# Records provided
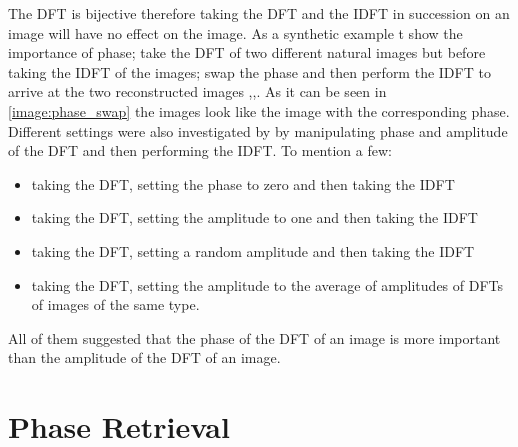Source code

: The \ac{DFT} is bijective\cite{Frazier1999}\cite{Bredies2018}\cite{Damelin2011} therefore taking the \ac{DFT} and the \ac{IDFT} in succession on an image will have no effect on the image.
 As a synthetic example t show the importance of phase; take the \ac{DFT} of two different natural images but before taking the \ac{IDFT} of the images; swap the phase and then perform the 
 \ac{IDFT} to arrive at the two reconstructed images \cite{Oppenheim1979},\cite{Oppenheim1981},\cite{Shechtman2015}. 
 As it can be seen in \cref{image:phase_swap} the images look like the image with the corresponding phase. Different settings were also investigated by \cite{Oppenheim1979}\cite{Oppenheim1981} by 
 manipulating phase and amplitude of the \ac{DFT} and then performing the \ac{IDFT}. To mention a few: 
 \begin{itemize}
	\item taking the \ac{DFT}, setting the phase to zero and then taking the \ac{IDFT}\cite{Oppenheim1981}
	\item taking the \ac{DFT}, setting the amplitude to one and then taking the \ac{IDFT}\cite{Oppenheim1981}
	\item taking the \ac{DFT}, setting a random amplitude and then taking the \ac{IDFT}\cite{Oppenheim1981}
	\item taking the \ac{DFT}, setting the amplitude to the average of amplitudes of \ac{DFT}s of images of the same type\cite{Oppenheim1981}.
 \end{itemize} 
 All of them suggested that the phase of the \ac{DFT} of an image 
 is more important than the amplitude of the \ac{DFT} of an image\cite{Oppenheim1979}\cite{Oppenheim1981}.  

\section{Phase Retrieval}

---

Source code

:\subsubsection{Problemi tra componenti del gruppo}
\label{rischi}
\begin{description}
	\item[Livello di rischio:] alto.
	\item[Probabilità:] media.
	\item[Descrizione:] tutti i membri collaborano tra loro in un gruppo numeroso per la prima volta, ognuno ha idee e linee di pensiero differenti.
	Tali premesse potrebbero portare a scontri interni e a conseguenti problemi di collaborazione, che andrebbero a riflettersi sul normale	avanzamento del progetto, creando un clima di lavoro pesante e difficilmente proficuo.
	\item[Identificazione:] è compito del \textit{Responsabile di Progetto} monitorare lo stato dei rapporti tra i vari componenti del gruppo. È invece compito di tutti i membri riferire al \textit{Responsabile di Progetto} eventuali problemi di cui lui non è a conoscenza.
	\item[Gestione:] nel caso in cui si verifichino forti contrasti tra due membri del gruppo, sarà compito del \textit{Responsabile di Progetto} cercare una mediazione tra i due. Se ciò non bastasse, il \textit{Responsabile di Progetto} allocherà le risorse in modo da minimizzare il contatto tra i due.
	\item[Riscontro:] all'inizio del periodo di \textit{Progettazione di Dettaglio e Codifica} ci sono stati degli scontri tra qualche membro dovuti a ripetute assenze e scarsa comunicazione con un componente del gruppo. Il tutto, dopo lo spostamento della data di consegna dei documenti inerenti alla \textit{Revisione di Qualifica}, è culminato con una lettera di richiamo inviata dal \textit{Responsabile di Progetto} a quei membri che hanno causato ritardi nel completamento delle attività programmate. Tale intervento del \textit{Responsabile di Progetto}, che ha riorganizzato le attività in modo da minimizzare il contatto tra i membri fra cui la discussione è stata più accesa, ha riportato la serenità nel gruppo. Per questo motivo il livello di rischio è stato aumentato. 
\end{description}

# Aim of the task
Going through the listing above, tally the lines that contain the word "description" and state the total alone.

# Problem solution
2